TASK STATEMENT -> In the entries that follow, find the line containing "that are built-in"; from there, copy every line exactly through the line containing "Once you're setup, you".

SUPPLIED RECORDS ->
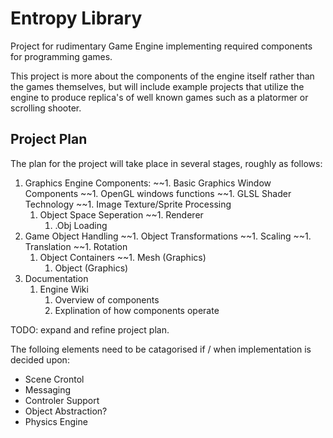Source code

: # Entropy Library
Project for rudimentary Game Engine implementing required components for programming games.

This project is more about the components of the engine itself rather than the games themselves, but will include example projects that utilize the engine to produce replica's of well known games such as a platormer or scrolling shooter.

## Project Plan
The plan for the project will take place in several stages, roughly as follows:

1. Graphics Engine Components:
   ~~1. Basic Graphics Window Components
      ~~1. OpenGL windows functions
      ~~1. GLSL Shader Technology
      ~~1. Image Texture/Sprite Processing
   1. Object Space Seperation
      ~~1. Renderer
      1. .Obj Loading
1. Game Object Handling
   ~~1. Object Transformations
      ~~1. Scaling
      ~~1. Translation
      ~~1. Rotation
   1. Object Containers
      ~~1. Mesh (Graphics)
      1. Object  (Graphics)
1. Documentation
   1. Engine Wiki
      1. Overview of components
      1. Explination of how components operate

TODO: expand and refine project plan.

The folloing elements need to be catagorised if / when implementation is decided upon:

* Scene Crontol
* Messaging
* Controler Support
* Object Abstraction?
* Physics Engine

* * *

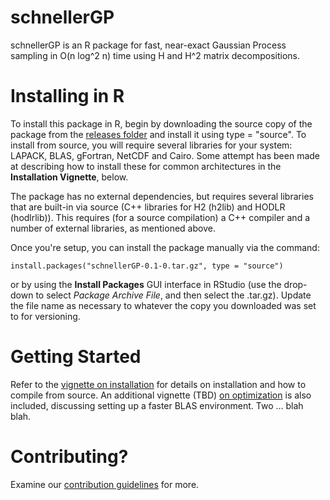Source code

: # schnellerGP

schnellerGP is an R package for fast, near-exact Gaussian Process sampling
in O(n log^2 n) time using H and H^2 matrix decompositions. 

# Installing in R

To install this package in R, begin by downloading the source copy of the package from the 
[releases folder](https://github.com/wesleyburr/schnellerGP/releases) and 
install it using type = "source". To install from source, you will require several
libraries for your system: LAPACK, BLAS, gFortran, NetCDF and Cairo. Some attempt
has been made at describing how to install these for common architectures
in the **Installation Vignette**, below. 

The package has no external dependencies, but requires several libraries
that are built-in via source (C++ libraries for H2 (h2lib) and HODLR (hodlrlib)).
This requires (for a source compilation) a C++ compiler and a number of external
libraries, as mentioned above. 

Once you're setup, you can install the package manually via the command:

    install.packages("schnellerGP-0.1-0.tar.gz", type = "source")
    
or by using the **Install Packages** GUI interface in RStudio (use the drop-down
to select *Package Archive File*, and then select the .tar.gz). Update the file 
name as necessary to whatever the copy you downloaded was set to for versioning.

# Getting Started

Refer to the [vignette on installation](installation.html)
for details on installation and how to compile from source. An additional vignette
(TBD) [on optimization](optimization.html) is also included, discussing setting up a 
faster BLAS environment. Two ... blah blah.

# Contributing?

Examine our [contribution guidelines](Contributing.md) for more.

...

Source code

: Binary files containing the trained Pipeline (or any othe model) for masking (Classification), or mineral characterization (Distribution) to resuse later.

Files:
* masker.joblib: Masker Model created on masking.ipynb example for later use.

OUTPUT BELOW ->
that are built-in via source (C++ libraries for H2 (h2lib) and HODLR (hodlrlib)).
This requires (for a source compilation) a C++ compiler and a number of external
libraries, as mentioned above. 

Once you're setup, you can install the package manually via the command:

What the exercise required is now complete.